A chefe dos Direitos Humanos da ONU, Michelle Bachelet, que no início deste mês sofreu um ataque pessoal do Presidente Jair Bolsonaro, diz que sente pena do Brasil, de acordo com uma reportagem de um media chileno publicada neste domingo.

Bolsonaro, um ex-capitão do Exército brasleiro, acusou Bachelet de “intrometer-se” nos assuntos brasileiros depois de ela levantar preocupações sobre a subida do número de mortes pela Polícia do Rio de Janeiro, recuando nas normas democráticas e ataques às comunidades indígenas.

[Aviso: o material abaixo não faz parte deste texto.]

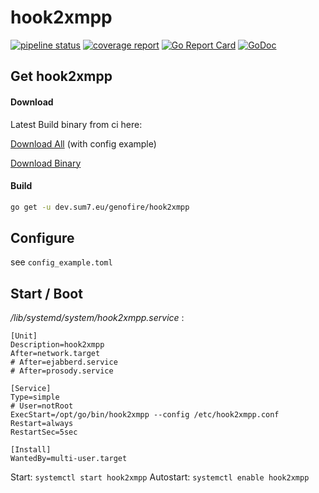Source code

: # hook2xmpp


[![pipeline status](https://dev.sum7.eu/genofire/hook2xmpp/badges/master/pipeline.svg)](https://dev.sum7.eu/genofire/hook2xmpp/pipelines)
[![coverage report](https://dev.sum7.eu/genofire/hook2xmpp/badges/master/coverage.svg)](https://dev.sum7.eu/genofire/hook2xmpp/pipelines)
[![Go Report Card](https://goreportcard.com/badge/dev.sum7.eu/genofire/hook2xmpp)](https://goreportcard.com/report/dev.sum7.eu/genofire/hook2xmpp)
[![GoDoc](https://godoc.org/dev.sum7.eu/genofire/hook2xmpp?status.svg)](https://godoc.org/dev.sum7.eu/genofire/hook2xmpp)


## Get hook2xmpp

#### Download

Latest Build binary from ci here:

[Download All](https://dev.sum7.eu/genofire/hook2xmpp/-/jobs/artifacts/master/download/?job=build-my-project) (with config example)

[Download Binary](https://dev.sum7.eu/genofire/hook2xmpp/-/jobs/artifacts/master/raw/bin/hook2xmpp?inline=false&job=build-my-project)

#### Build

```bash
go get -u dev.sum7.eu/genofire/hook2xmpp
```

## Configure

see `config_example.toml`

## Start / Boot

_/lib/systemd/system/hook2xmpp.service_ :
```
[Unit]
Description=hook2xmpp
After=network.target
# After=ejabberd.service
# After=prosody.service

[Service]
Type=simple
# User=notRoot
ExecStart=/opt/go/bin/hook2xmpp --config /etc/hook2xmpp.conf
Restart=always
RestartSec=5sec

[Install]
WantedBy=multi-user.target
```

Start: `systemctl start hook2xmpp`
Autostart: `systemctl enable hook2xmpp`
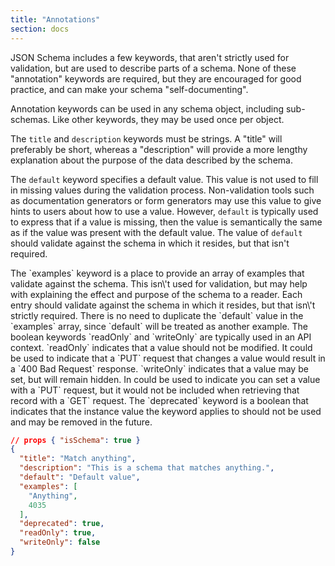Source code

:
 ```yaml
---
title: "Annotations"
section: docs
---
```


JSON Schema includes a few keywords, that aren\'t strictly used for
validation, but are used to describe parts of a schema. None of these
\"annotation\" keywords are required, but they are encouraged for good
practice, and can make your schema \"self-documenting\".

Annotation keywords can be used in any schema object, including sub-schemas. Like other keywords, they may be used once per object.

The `title` and `description` keywords must be strings. A \"title\" will
preferably be short, whereas a \"description\" will provide a more
lengthy explanation about the purpose of the data described by the
schema.

The `default` keyword specifies a default value. This value is not used
to fill in missing values during the validation process. Non-validation
tools such as documentation generators or form generators may use this
value to give hints to users about how to use a value. However,
`default` is typically used to express that if a value is missing, then
the value is semantically the same as if the value was present with the
default value. The value of `default` should validate against the schema
in which it resides, but that isn\'t required.

<Star label="New in draft 6" />
The `examples` keyword is a place to provide an array of examples that
validate against the schema. This isn\'t used for validation, but may
help with explaining the effect and purpose of the schema to a reader.
Each entry should validate against the schema in which it resides, but
that isn\'t strictly required. There is no need to duplicate the
`default` value in the `examples` array, since `default` will be treated
as another example.

<Star label="New in draft 7" />
The boolean keywords `readOnly` and `writeOnly` are typically used in an
API context. `readOnly` indicates that a value should not be modified.
It could be used to indicate that a `PUT` request that changes a value
would result in a `400 Bad Request` response. `writeOnly` indicates that
a value may be set, but will remain hidden. In could be used to indicate
you can set a value with a `PUT` request, but it would not be included
when retrieving that record with a `GET` request.

<Star label="New in draft 2019-09" />
The `deprecated` keyword is a boolean that indicates that the instance
value the keyword applies to should not be used and may be removed in
the future.

```json
// props { "isSchema": true }
{
  "title": "Match anything",
  "description": "This is a schema that matches anything.",
  "default": "Default value",
  "examples": [
    "Anything",
    4035
  ],
  "deprecated": true,
  "readOnly": true,
  "writeOnly": false
}
```
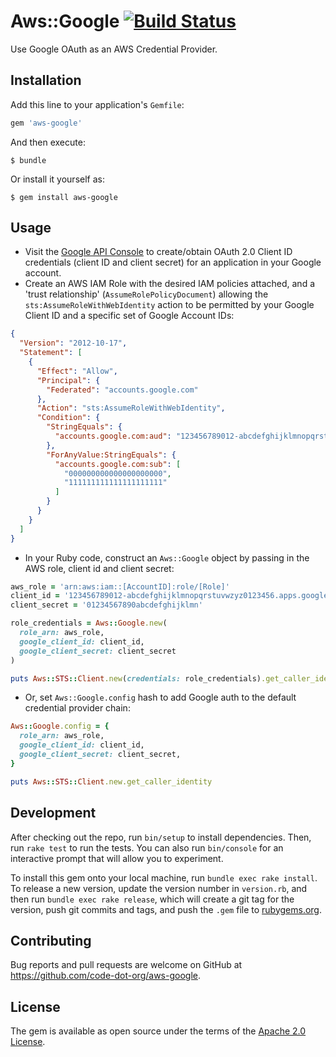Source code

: # Aws::Google [![Build Status](https://travis-ci.com/code-dot-org/aws-google.svg?branch=master)](https://travis-ci.com/code-dot-org/aws-google)

Use Google OAuth as an AWS Credential Provider.

## Installation

Add this line to your application's `Gemfile`:

```ruby
gem 'aws-google'
```

And then execute:

    $ bundle

Or install it yourself as:

    $ gem install aws-google

## Usage

- Visit the [Google API Console](https://console.developers.google.com/) to create/obtain OAuth 2.0 Client ID credentials (client ID and client secret) for an application in your Google account.
- Create an AWS IAM Role with the desired IAM policies attached, and a 'trust relationship' (`AssumeRolePolicyDocument`) allowing the `sts:AssumeRoleWithWebIdentity` action to be permitted
by your Google Client ID and a specific set of Google Account IDs:

```json
{
  "Version": "2012-10-17",
  "Statement": [
    {
      "Effect": "Allow",
      "Principal": {
        "Federated": "accounts.google.com"
      },
      "Action": "sts:AssumeRoleWithWebIdentity",
      "Condition": {
        "StringEquals": {
          "accounts.google.com:aud": "123456789012-abcdefghijklmnopqrstuvwzyz0123456.apps.googleusercontent.com"
        },
        "ForAnyValue:StringEquals": {
          "accounts.google.com:sub": [
            "000000000000000000000",
            "111111111111111111111"
          ]
        }
      }
    }
  ]
}
```

- In your Ruby code, construct an `Aws::Google` object by passing in the AWS role, client id and client secret:
```ruby
aws_role = 'arn:aws:iam::[AccountID]:role/[Role]'
client_id = '123456789012-abcdefghijklmnopqrstuvwzyz0123456.apps.googleusercontent.com'
client_secret = '01234567890abcdefghijklmn'

role_credentials = Aws::Google.new(
  role_arn: aws_role,
  google_client_id: client_id,
  google_client_secret: client_secret
)

puts Aws::STS::Client.new(credentials: role_credentials).get_caller_identity
```

- Or, set `Aws::Google.config` hash to add Google auth to the default credential provider chain:

```ruby
Aws::Google.config = {
  role_arn: aws_role,
  google_client_id: client_id,
  google_client_secret: client_secret,
}

puts Aws::STS::Client.new.get_caller_identity
```

## Development

After checking out the repo, run `bin/setup` to install dependencies. Then, run `rake test` to run the tests. You can also run `bin/console` for an interactive prompt that will allow you to experiment.

To install this gem onto your local machine, run `bundle exec rake install`. To release a new version, update the version number in `version.rb`, and then run `bundle exec rake release`, which will create a git tag for the version, push git commits and tags, and push the `.gem` file to [rubygems.org](https://rubygems.org).

## Contributing

Bug reports and pull requests are welcome on GitHub at https://github.com/code-dot-org/aws-google.

## License

The gem is available as open source under the terms of the [Apache 2.0 License](http://opensource.org/licenses/apache-2.0).
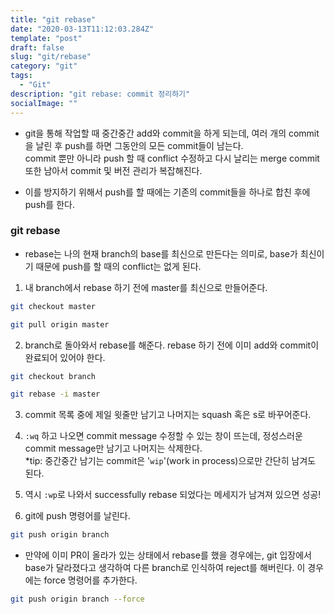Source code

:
 ```yaml
---
title: "git rebase"
date: "2020-03-13T11:12:03.284Z"
template: "post"
draft: false
slug: "git/rebase"
category: "git"
tags:
  - "Git"
description: "git rebase: commit 정리하기"
socialImage: ""
---
```



* git을 통해 작업할 때 중간중간 add와 commit을 하게 되는데, 여러 개의 commit을 날린 후 push를 하면 그동안의 모든 commit들이 남는다.\
commit 뿐만 아니라 push 할 때 conflict 수정하고 다시 날리는 merge commit 또한 남아서 commit 및 버전 관리가 복잡해진다.

* 이를 방지하기 위해서 push를 할 때에는 기존의 commit들을 하나로 합친 후에 push를 한다.

### git rebase
* rebase는 나의 현재 branch의 base를 최신으로 만든다는 의미로, base가 최신이기 때문에 push를 할 때의 conflict는 없게 된다.

<p>

1. 내 branch에서 rebase 하기 전에 master를 최신으로 만들어준다.

```bash
git checkout master

git pull origin master
```

2. branch로 돌아와서 rebase를 해준다.
rebase 하기 전에 이미 add와 commit이 완료되어 있어야 한다.

```bash
git checkout branch

git rebase -i master
```

3. commit 목록 중에 제일 윗줄만 남기고 나머지는 squash 혹은 s로 바꾸어준다.
<p>

4. `:wq` 하고 나오면 commit message 수정할 수 있는 창이 뜨는데, 정성스러운 commit message만 남기고 나머지는 삭제한다.\
*tip: 중간중간 남기는 commit은 '`wip`'(work in process)으로만 간단히 남겨도 된다.

<p>

5. 역시 `:wp`로 나와서 successfully rebase 되었다는 메세지가 남겨져 있으면 성공!

<p>

6. git에 push 명령어를 날린다.

```bash
git push origin branch
```

* 만약에 이미 PR이 올라가 있는 상태에서 rebase를 했을 경우에는, git 입장에서 base가 달라졌다고 생각하여 다른 branch로 인식하여 reject를 해버린다. 이 경우에는 force 명령어를 추가한다.
```bash
git push origin branch --force
```
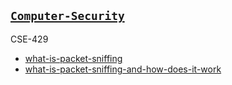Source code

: ## [```Computer-Security```](https://drive.google.com/drive/folders/1r3Khl751eS4iSJcAlgCSlc-VWFnrUgYR)
CSE-429

- [what-is-packet-sniffing](https://www.spiceworks.com/it-security/network-security/articles/what-is-packet-sniffing/)
- [what-is-packet-sniffing-and-how-does-it-work](https://www.sangfor.com/glossary/cybersecurity/what-is-packet-sniffing-and-how-does-it-work)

Ele também mirou a ex-Presidente chilena e o pai, um general da Força Aérea que permaneceu leal ao Presidente socialista Salvador Allende após o golpe militar do Chile, em 1973, e morreu na prisão sob a ditadura de Augusto Pinochet.

“[Bachelet] esquece que a única razão pela qual o país não é como Cuba é graças àqueles que tiveram a coragem de parar a esquerda em 1973”, escreveu Bolsonaro. “Entre os comunistas estava o [seu] pai”.

Numa entrevista à Televisão Nacional Chilena (TVN) exibida na noite de Domingo, cujos trechos foram publicados pela manhã no jornal La Tercera, Bachelet respondeu a isso.

“Fui perguntada numa entrevista colectiva sobre a situação no Brasil e demos as informações que possuímos, que é o número de pessoas mortas e a dificuldade da sociedade civil de continuar a fazer o que estava fazendo antes”, afirmou, citada como o que disse à TVN.

Questionada especificamente sobre a reacção de Bolsonaro às suas críticas, ela aludiu à ditadura militar do Brasil entre 1964 e 1985, que Bolsonaro elogiou como “gloriosa”.

“A maneira como eu entendo as coisas depende de quem as está dizendo […] Então, se alguém está dizendo que o seu país nunca esteve sob ditadura, que nunca houve tortura lá […] bem, deixeo dizer que a morte do meu pai por tortura garantiu que o Chile não se tornasse Cuba. A verdade é que sinto pena do Brasil”.